TASK STATEMENT:
Which of the lines below include the word "repository"? Pull each one out.

Data items
'''
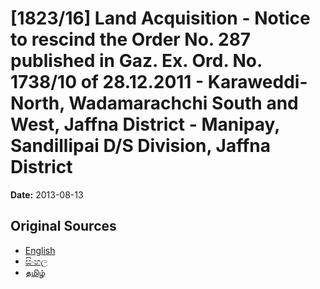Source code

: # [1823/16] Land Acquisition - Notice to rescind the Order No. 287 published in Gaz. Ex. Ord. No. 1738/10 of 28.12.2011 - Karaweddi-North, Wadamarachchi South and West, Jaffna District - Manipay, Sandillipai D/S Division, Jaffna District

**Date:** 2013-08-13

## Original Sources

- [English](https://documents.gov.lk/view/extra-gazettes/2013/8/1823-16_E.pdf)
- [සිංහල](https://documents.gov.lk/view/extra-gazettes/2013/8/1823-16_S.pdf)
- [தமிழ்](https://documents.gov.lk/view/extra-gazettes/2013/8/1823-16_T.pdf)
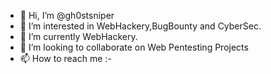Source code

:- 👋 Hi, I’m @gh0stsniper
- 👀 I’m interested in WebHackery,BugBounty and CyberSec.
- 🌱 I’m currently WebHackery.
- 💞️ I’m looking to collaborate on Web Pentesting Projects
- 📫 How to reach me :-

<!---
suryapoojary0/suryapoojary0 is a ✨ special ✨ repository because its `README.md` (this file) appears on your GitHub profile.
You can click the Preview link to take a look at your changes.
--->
'''
'''
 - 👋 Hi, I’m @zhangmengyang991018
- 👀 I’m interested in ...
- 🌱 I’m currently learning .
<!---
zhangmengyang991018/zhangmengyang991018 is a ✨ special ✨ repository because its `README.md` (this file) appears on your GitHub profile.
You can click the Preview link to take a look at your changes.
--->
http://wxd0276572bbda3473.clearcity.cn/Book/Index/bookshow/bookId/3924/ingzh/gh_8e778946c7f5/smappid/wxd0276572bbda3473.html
'''
YOUR RESPONSE:
suryapoojary0/suryapoojary0 is a ✨ special ✨ repository because its `README.md` (this file) appears on your GitHub profile.
zhangmengyang991018/zhangmengyang991018 is a ✨ special ✨ repository because its `README.md` (this file) appears on your GitHub profile.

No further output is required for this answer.